Decision Date11 May 1955
Docket NumberNo. 15289.,15289.
Citation220 F.2d 790
PartiesJohn Leon DAVIS, Appellant, v. YELLOW CAB COMPANY OF ST. PETERSBURG, Inc., Appellee.
CourtU.S. Court of Appeals — Fifth Circuit

Lloyd D. Martin, St. Petersburg, Fla., for appellant.

T. Paine Kelly, Jr., Tampa, Fla., Macfarlane, Ferguson, Allison & Kelly, Tampa, Fla., of counsel, for appellee.

Before HUTCHESON, Chief Judge, TUTTLE, Circuit Judge, and DAWKINS, District Judge.

HUTCHESON, Chief Judge.

This is an appeal from an instructed verdict in a suit for damages resulting from the collision, in a highway accident, of plaintiff's car with one of defendant's taxicabs. It was consolidated for trial with a suit brought by one Robbins against the same defendant, involving the same accident, and when plaintiff had rested, defendant in each case moved for and obtained a directed verdict.

Appealing from the judgment on the verdict in his case, plaintiff Davis is here putting forward as his main ground of error that there was evidence to take the case to the jury upon whether the defendant was negligent and that the court erred in instructing a verdict as to him. As subordinate grounds of error, he urges upon us: (1) the consolidation of the two cases for trial; (2) the refusal of his counsel's request, made after the motion for an instructed verdict had been made and granted, to sever this case from the Robbins case; and (3) the refusal of his motion for new trial based upon newly discovered evidence as embodied in affidavits tending to impeach the testimony of the taxicab driver by showing an interested motive for it.

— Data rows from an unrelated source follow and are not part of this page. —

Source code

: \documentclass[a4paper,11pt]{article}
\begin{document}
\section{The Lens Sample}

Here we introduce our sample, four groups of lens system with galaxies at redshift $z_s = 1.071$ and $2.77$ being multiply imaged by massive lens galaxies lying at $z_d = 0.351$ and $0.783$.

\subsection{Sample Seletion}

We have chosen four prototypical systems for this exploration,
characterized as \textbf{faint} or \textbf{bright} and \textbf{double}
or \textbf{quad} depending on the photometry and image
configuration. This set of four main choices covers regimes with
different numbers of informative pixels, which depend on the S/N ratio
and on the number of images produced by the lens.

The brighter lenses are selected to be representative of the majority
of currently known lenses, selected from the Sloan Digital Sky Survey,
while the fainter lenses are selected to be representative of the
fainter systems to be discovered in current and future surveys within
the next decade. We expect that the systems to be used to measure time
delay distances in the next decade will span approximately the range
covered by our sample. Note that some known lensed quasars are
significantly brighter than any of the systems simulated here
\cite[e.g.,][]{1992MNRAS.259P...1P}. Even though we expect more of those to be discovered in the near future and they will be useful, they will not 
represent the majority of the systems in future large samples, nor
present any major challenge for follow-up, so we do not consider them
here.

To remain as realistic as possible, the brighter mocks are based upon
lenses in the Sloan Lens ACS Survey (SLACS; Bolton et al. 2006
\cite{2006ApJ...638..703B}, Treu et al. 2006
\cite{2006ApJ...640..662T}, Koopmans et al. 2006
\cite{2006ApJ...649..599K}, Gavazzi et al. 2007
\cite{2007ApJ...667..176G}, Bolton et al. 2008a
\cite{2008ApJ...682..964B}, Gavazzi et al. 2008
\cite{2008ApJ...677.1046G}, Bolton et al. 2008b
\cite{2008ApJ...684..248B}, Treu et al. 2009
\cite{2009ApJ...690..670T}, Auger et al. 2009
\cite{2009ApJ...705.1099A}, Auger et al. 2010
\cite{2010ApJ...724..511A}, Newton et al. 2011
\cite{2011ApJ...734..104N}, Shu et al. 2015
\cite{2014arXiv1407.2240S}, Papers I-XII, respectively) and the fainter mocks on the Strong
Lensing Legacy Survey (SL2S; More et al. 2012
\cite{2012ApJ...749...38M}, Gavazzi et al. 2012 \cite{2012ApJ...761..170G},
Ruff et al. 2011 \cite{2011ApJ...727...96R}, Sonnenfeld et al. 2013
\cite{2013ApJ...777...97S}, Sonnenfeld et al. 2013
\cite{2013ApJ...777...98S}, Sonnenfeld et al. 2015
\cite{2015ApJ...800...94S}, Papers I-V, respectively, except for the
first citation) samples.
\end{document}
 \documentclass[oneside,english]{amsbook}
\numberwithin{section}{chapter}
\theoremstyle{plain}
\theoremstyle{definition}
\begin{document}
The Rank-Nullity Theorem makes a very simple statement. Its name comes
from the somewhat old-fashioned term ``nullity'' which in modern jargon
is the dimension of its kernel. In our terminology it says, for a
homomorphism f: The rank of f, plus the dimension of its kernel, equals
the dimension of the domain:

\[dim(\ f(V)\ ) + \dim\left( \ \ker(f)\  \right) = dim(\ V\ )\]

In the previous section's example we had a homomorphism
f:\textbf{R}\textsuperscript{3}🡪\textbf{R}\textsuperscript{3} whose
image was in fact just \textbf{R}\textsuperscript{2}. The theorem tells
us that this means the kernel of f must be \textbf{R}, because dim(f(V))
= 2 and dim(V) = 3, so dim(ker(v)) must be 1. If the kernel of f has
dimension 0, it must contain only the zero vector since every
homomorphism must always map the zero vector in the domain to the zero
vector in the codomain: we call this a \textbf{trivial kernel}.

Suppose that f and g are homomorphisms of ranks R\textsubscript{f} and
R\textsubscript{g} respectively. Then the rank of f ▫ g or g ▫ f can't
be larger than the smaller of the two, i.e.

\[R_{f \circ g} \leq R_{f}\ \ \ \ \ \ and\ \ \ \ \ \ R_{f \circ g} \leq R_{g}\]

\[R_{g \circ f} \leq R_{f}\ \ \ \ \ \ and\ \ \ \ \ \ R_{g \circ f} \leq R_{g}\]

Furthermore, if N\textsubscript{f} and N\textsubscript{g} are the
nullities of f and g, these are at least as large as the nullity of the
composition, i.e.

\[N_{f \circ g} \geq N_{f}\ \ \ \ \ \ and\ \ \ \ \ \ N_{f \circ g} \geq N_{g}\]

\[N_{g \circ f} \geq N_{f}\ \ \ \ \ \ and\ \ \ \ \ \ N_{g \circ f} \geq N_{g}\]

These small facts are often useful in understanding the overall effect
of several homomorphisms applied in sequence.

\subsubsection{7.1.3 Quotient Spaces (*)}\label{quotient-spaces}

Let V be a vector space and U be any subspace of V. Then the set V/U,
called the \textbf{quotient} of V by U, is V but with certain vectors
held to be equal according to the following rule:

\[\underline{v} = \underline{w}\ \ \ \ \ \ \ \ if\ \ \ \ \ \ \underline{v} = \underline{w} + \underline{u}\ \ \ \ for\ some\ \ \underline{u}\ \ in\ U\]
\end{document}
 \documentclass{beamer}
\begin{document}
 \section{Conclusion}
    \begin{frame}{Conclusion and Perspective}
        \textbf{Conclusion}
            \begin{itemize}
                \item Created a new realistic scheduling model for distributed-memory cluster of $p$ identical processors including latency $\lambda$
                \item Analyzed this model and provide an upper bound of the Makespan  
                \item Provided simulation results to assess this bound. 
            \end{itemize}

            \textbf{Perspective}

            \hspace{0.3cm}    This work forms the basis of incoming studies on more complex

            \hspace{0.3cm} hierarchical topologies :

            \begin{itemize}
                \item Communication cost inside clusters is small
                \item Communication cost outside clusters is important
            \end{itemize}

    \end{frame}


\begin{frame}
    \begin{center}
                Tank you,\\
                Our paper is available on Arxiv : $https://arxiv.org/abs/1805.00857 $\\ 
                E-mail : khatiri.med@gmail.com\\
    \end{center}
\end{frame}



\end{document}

Subordinate grounds of error Nos. 1 and 2 may be quickly disposed of by saying: (1) that the record shows no objection to the consolidation of the cases but a complete acquiescence therein; (2) that if the statement1 of plaintiff's counsel, made after the court had directed a verdict, may be regarded as a motion for severance instead of, as it clearly appears to be, a request for further consideration by the court of the motion to direct a verdict, it came too late; and (3) it was completely without merit. Rule 42(a), Rules of Civil Procedure, 28 U.S.C.A., expressly provides for the consolidation of cases of this kind as "actions involving a common question of law or fact", and the trial court had a large discretion in the matter which will not be interfered with except in a clear case of abuse, which is wholly absent here.

The third ground, the denial of the motion for newly discovered evidence, is no better taken. It is the settled rule in State and Federal Courts alike, "(1) That a motion for new trial is directed to the judicial discretion of the trial court, and its ruling thereon will not be disturbed in the absence of a clear abuse of that discretion; (2) that a motion for new trial on the ground of newly discovered evidence may not be granted unless (a) the facts discovered are of such a nature that they...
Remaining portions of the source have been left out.